Rendered images with source text:
· · · ·
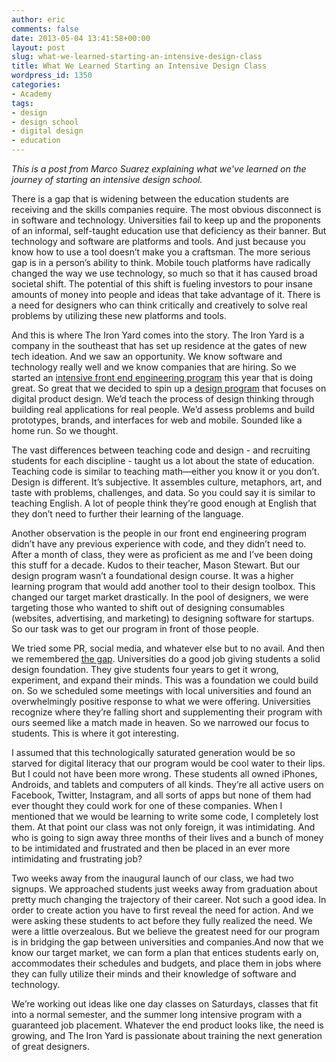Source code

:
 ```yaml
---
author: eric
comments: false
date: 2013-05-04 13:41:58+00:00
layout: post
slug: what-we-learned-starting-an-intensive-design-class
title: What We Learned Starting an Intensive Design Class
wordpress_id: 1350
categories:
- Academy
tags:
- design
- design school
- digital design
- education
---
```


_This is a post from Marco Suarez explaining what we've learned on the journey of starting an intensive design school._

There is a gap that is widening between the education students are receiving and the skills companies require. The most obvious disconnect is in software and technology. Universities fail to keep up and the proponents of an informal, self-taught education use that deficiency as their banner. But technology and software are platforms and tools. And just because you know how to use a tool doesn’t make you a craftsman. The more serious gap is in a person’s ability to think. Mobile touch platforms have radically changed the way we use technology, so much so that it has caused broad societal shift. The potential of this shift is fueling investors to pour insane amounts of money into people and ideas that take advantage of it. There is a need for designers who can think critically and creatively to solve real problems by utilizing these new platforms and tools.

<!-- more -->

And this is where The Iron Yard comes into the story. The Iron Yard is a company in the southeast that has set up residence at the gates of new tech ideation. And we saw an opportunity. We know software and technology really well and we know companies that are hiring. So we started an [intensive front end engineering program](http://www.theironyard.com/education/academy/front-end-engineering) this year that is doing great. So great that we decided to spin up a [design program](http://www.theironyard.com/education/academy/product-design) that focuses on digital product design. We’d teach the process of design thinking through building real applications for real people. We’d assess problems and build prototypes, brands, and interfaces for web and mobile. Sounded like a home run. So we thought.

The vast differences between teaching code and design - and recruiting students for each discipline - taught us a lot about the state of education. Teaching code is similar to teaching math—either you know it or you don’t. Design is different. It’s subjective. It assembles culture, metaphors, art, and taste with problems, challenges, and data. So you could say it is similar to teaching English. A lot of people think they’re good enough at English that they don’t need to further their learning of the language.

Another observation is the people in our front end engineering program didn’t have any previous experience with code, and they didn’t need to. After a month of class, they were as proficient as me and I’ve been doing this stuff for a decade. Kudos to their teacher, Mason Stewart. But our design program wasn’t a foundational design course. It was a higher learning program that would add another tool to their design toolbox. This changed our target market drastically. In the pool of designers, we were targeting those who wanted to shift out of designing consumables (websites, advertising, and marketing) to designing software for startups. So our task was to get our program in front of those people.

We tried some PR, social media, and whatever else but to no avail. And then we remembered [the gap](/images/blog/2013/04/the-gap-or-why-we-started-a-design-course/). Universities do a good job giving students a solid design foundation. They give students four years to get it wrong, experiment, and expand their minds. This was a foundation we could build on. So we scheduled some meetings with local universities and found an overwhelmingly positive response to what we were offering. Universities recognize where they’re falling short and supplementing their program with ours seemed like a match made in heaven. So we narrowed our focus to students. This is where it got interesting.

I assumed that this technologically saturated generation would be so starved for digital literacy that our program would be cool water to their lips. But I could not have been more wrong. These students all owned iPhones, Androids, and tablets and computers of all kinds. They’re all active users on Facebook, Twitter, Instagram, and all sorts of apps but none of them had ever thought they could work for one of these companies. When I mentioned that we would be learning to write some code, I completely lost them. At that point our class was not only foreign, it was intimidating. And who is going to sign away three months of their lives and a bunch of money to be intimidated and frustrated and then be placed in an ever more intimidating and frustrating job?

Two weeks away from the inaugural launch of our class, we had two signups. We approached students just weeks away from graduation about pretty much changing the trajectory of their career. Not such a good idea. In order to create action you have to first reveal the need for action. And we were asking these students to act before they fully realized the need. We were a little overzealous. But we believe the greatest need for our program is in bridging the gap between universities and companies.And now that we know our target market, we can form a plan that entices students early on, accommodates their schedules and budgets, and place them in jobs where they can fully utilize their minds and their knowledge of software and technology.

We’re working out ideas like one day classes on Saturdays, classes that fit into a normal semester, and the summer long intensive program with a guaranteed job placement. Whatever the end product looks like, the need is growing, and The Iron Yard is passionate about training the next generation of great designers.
· · · ·
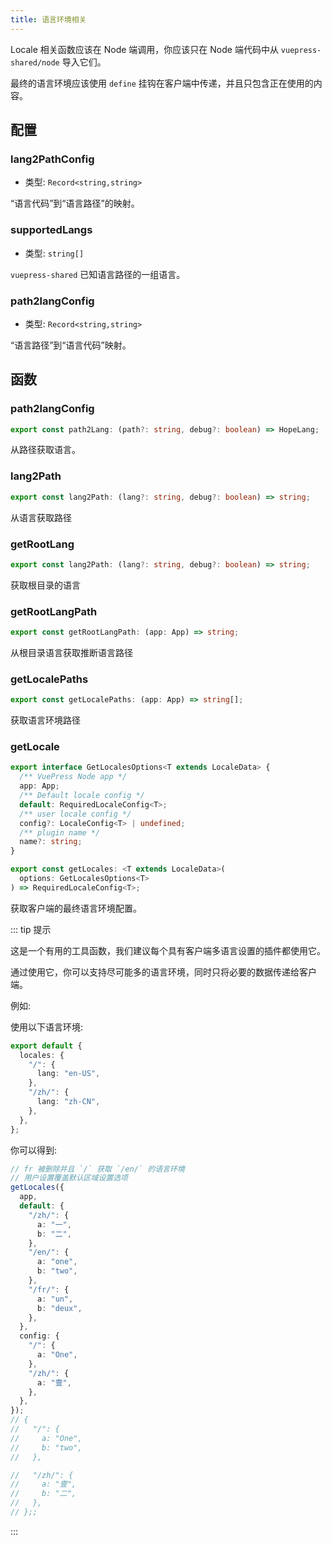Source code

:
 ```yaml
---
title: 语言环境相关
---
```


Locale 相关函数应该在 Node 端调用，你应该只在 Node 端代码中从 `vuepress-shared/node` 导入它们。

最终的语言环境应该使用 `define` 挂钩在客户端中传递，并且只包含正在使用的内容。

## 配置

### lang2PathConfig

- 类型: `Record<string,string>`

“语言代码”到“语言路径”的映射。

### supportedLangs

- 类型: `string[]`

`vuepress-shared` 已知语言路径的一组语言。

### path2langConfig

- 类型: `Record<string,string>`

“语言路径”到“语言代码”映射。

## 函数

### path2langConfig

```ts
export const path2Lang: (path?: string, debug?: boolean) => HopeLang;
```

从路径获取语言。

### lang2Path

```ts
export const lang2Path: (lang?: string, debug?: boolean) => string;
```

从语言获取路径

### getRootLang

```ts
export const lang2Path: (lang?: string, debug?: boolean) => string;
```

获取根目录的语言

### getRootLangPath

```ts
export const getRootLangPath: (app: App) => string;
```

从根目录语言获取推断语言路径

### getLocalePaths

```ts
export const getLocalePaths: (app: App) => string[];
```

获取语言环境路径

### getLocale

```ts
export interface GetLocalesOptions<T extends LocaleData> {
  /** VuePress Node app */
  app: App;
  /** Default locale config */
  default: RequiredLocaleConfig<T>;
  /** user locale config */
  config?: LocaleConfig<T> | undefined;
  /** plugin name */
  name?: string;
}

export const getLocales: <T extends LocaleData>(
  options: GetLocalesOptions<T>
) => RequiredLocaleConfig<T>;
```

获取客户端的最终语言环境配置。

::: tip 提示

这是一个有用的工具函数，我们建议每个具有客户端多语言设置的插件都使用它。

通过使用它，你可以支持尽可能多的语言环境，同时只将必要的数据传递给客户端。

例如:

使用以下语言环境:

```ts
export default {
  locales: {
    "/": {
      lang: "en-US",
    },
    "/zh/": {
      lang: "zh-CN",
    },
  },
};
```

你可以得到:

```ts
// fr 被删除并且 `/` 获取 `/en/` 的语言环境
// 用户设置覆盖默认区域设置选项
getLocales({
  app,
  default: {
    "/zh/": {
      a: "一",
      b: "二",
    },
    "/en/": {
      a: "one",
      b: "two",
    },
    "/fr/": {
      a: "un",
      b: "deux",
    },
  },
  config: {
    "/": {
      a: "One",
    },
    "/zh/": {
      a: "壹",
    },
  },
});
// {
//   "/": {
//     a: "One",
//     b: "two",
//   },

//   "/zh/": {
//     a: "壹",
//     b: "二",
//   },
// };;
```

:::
· · · ·
In the entries, find every line holding "LocaleData" and copy it.

export interface GetLocalesOptions<T extends LocaleData> {
export const getLocales: <T extends LocaleData>(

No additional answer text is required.